#### REQUIREMENT
Only the lines from the beginning of the entries through the one with "Future EDA must" should be written out, please, exactly and without any pictures.

(Pictures paired with source code)
┌──
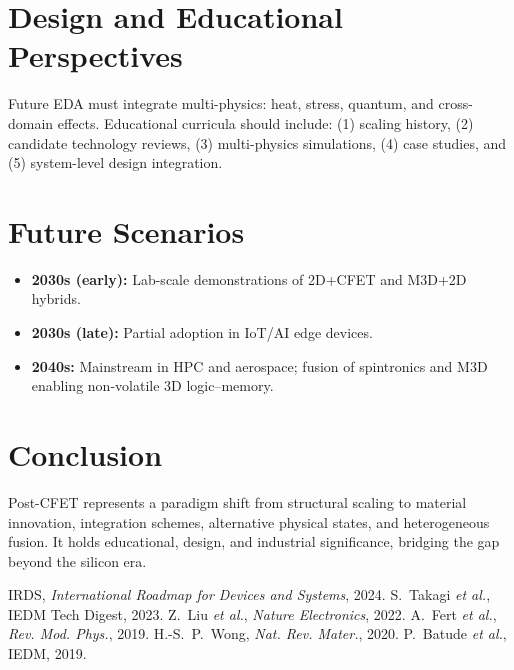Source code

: \documentclass[conference]{IEEEtran}
\begin{document}
\section{Design and Educational Perspectives}
Future EDA must integrate multi-physics: heat, stress, quantum, and cross-domain effects.
Educational curricula should include: (1) scaling history, (2) candidate technology reviews, (3) multi-physics simulations, (4) case studies, and (5) system-level design integration.

\section{Future Scenarios}
\begin{itemize}
  \item \textbf{2030s (early):} Lab-scale demonstrations of 2D+CFET and M3D+2D hybrids.
  \item \textbf{2030s (late):} Partial adoption in IoT/AI edge devices.
  \item \textbf{2040s:} Mainstream in HPC and aerospace; fusion of spintronics and M3D enabling non-volatile 3D logic–memory.
\end{itemize}

\section{Conclusion}
Post-CFET represents a paradigm shift from structural scaling to material innovation, integration schemes, alternative physical states, and heterogeneous fusion. It holds educational, design, and industrial significance, bridging the gap beyond the silicon era.

\begin{thebibliography}{00}
 IRDS, \emph{International Roadmap for Devices and Systems}, 2024.
 S.~Takagi \emph{et al.}, IEDM Tech Digest, 2023.
 Z.~Liu \emph{et al.}, \emph{Nature Electronics}, 2022.
 A.~Fert \emph{et al.}, \emph{Rev. Mod. Phys.}, 2019.
 H.-S.~P.~Wong, \emph{Nat. Rev. Mater.}, 2020.
 P.~Batude \emph{et al.}, IEDM, 2019.
\end{thebibliography}
\end{document}
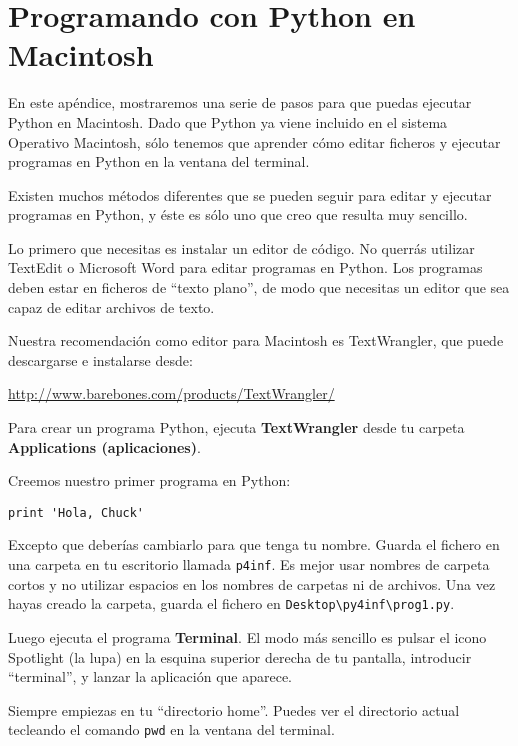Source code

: 
\chapter{Programando con Python en Macintosh}

En este apéndice, mostraremos una serie de pasos
para que puedas ejecutar Python en Macintosh. Dado que Python
ya viene incluido en el sistema Operativo Macintosh, sólo
tenemos que aprender cómo editar ficheros y ejecutar programas
en Python en la ventana del terminal.

Existen muchos métodos diferentes que se pueden seguir para editar y ejecutar
programas en Python, y éste es sólo uno que creo que
resulta muy sencillo.

Lo primero que necesitas es instalar un editor de código. No
querrás utilizar TextEdit o Microsoft Word para editar
programas en Python. Los programas deben estar en ficheros de ``texto plano'',
de modo que necesitas un editor que sea capaz de
editar archivos de texto.

Nuestra recomendación como editor para Macintosh es TextWrangler, que
puede descargarse e instalarse desde:

\url{http://www.barebones.com/products/TextWrangler/}

Para crear un programa Python, ejecuta
{\bf TextWrangler} desde tu carpeta {\bf Applications (aplicaciones)}.

Creemos nuestro primer programa en Python:

\beforeverb
\begin{verbatim}
print 'Hola, Chuck'
\end{verbatim}
\afterverb
%
Excepto que deberías cambiarlo para que tenga tu nombre.
Guarda el fichero en una carpeta en tu escritorio llamada
{\tt p4inf}. Es mejor usar nombres de carpeta cortos
y no utilizar espacios en los nombres de carpetas ni de archivos.
Una vez hayas creado la carpeta, guarda el fichero
en {\tt Desktop{\textbackslash}py4inf{\textbackslash}prog1.py}.

Luego ejecuta el programa {\bf Terminal}. El modo más sencillo es
pulsar el icono Spotlight (la lupa) en la esquina superior
derecha de tu pantalla, introducir ``terminal'', y lanzar la
aplicación que aparece.

Siempre empiezas en tu ``directorio home''. Puedes ver el directorio
actual tecleando el comando {\tt pwd} en la ventana del terminal.

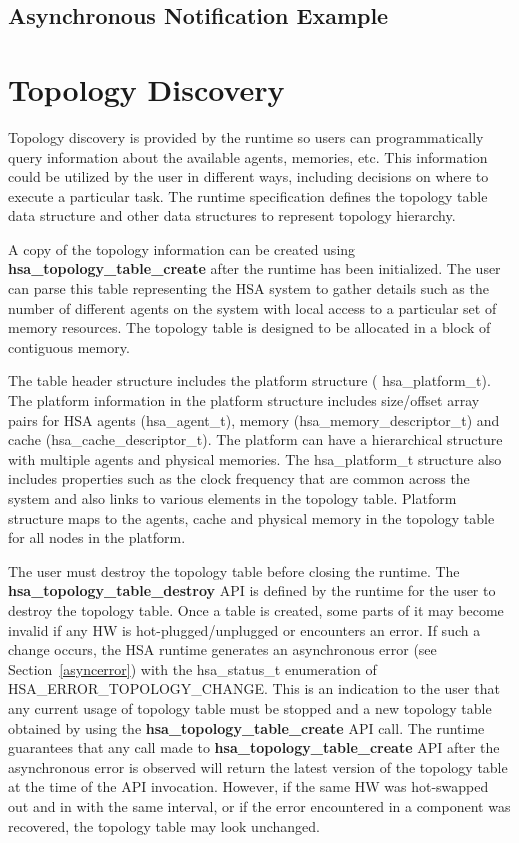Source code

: \documentclass[draft]{book}
\newcommand{\mariotodo}[1]{\todo[color=CarnationPink]{#1}}
\newcommand{\reffun}[1]{\textbf{#1}}
\newcommand{\reftyp}[1]{#1}
\newcommand{\refenu}[1]{\reftyp{#1}}
\begin{document}
\subsection{Asynchronous Notification Example}


\hypertarget{component}{}\section{Topology Discovery}
\label{topology}

Topology discovery is provided by the runtime so users can programmatically
query information about the available agents, memories, etc. This information
could be utilized by the user in different ways, including decisions on where to
execute a particular task. The runtime specification defines the topology table
data structure and other data structures to represent topology hierarchy.

A copy of the topology information can be created using
\reffun{hsa_topology_table_create} after the runtime has been
initialized. The user can parse this table representing the HSA system to gather
details such as the number of different agents on the system with local access
to a particular set of memory resources. The topology table is designed to be
allocated in a block of contiguous memory.

The table header structure includes the platform structure (
\reftyp{hsa_platform_t}). The platform information in the platform structure
includes size/offset array pairs for HSA agents (\reftyp{hsa_agent_t}), memory
(\reftyp{hsa_memory_descriptor_t}) and cache
(\reftyp{hsa_cache_descriptor_t}). The platform can have a hierarchical
structure with multiple agents and physical memories. The
\reftyp{hsa_platform_t} structure also includes properties such as the clock
frequency that are common across the system and also links to various elements
in the topology table. Platform structure maps to
the agents, cache and physical memory in the topology table for all nodes in the
platform.

The user must destroy the topology table before closing the runtime. The
\reffun{hsa_topology_table_destroy} API is defined by the runtime for the
user to destroy the topology table. Once a table is created, some parts of it
may become invalid if any HW is hot-plugged/unplugged or encounters an error. If
such a change occurs, the HSA runtime generates an asynchronous error (see
Section~\ref{asyncerror}) with the \reftyp{hsa_status_t} enumeration of
\refenu{HSA_ERROR_TOPOLOGY_CHANGE}\mariotodo{never defined}. This is an
indication to the user that any current usage of topology table must be stopped
and a new topology table obtained by using the
\reffun{hsa_topology_table_create} API call. The runtime guarantees that any
call made to \reffun{hsa_topology_table_create} API after the asynchronous
error is observed will return the latest version of the topology table at the
time of the API invocation. However, if the same HW was hot-swapped out and in
with the same interval, or if the error encountered in a component was
recovered, the topology table may look unchanged.
\end{document}
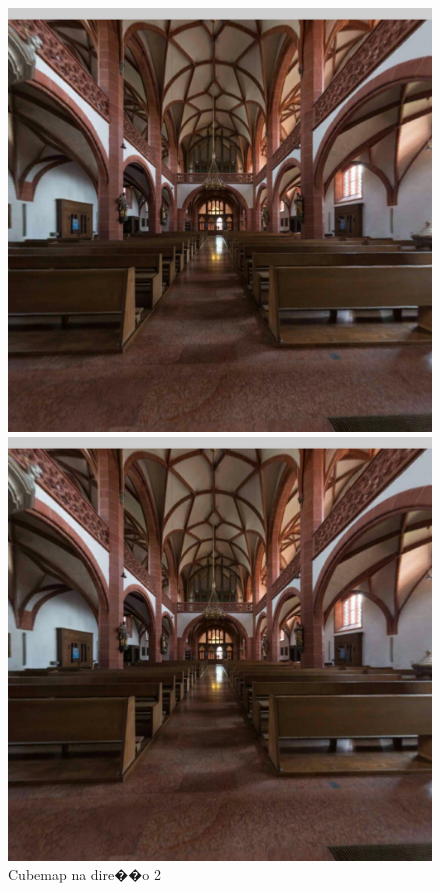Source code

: \documentclass[12pt]{article}
\begin{document}
\begin{figure}[!tbp]
  \centering
  \begin{minipage}[b]{0.3\textwidth}
    \includegraphics[width=1.1\textwidth]{../images/screenshots/Screenshot_5_Equi2Cube.jpg}
    \caption{Cubemap na dire��o 2}
    \label{fig:cubemap_direction_2}
  \end{minipage}
  \hfill
  \begin{minipage}[b]{0.3\textwidth}
    \centering
    \includegraphics[width=1.1\textwidth]{../images/screenshots/Screenshot_5_Skybox.jpg}

\end{minipage}
\end{figure}
\end{document}
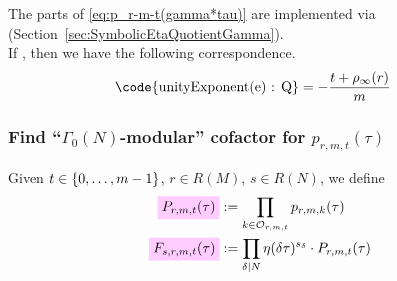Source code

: \documentclass{article}
\begin{document}
The parts of \eqref{eq:p_r-m-t(gamma*tau)} are implemented via
\textcolor{blue}{}
(Section~\ref{sec:SymbolicEtaQuotientGamma}).
\\
If , then we have the
following correspondence.
\begin{align*}
  \text{\code{unityExponent(e) : Q}}
  &=
    -\frac{t+\rho_\infty(r)}{m}
\end{align*}






\subsubsection{Find ``$\Gamma_0(N)$-modular'' cofactor for $p_{r,m,t}(\tau)$}


\begin{Definition}\cite[Def.~44]{Radu_RamanujanKolberg_2015}
  Given $t\in\left\{0,\ldots,m-1\right\}$, $r \in R(M)$, $s \in R(N)$, we
  define
  \begin{align}
    \defineNotation[P-r-m-t-tau]{P_{r, m, t}(\tau)}
    &:= \prod_{k \in \modularOrbit{r,m,t}} p_{r,m,k}(\tau)\\
    \defineNotation[F-s-r-m-t-tau]{F_{s, r, m, t}(\tau)}
    &:= \divisorprod{N} \eta(\delta\tau)^{s_\delta} \cdot P_{r, m, t}(\tau)
  \end{align}
\end{Definition}
\end{document}
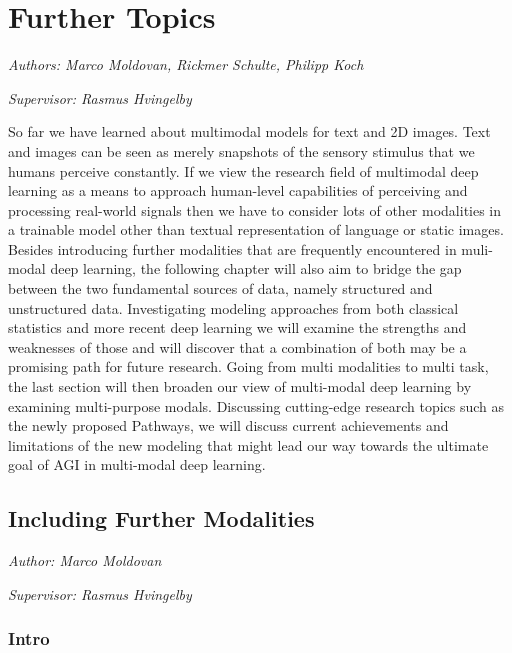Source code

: \documentclass[
]{krantz}
\begin{document}
\hypertarget{c03-00-further}{%
\chapter{Further Topics}\label{c03-00-further}}

\emph{Authors: Marco Moldovan, Rickmer Schulte, Philipp Koch}

\emph{Supervisor: Rasmus Hvingelby}

So far we have learned about multimodal models for text and 2D images. Text and images can be seen as merely snapshots of the sensory stimulus that we humans perceive constantly. If we view the research field of multimodal deep learning as a means to approach human-level capabilities of perceiving and processing real-world signals then we have to consider lots of other modalities in a trainable model other than textual representation of language or static images. Besides introducing further modalities that are frequently encountered in muli-modal deep learning, the following chapter will also aim to bridge the gap between the two fundamental sources of data, namely structured and unstructured data. Investigating modeling approaches from both classical statistics and more recent deep learning we will examine the strengths and weaknesses of those and will discover that a combination of both may be a promising path for future research. Going from multi modalities to multi task, the last section will then broaden our view of multi-modal deep learning by examining multi-purpose modals. Discussing cutting-edge research topics such as the newly proposed Pathways, we will discuss current achievements and limitations of the new modeling that might lead our way towards the ultimate goal of AGI in multi-modal deep learning.

\hypertarget{c03-01-further-modalities}{%
\section{Including Further Modalities}\label{c03-01-further-modalities}}

\emph{Author: Marco Moldovan}

\emph{Supervisor: Rasmus Hvingelby}

\hypertarget{intro}{%
\subsection{Intro}\label{intro}}
\end{document}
└──
#### ANSWER SECTION
Source code

: \documentclass[conference]{IEEEtran}
\begin{document}
\section{Design and Educational Perspectives}
Future EDA must integrate multi-physics: heat, stress, quantum, and cross-domain effects.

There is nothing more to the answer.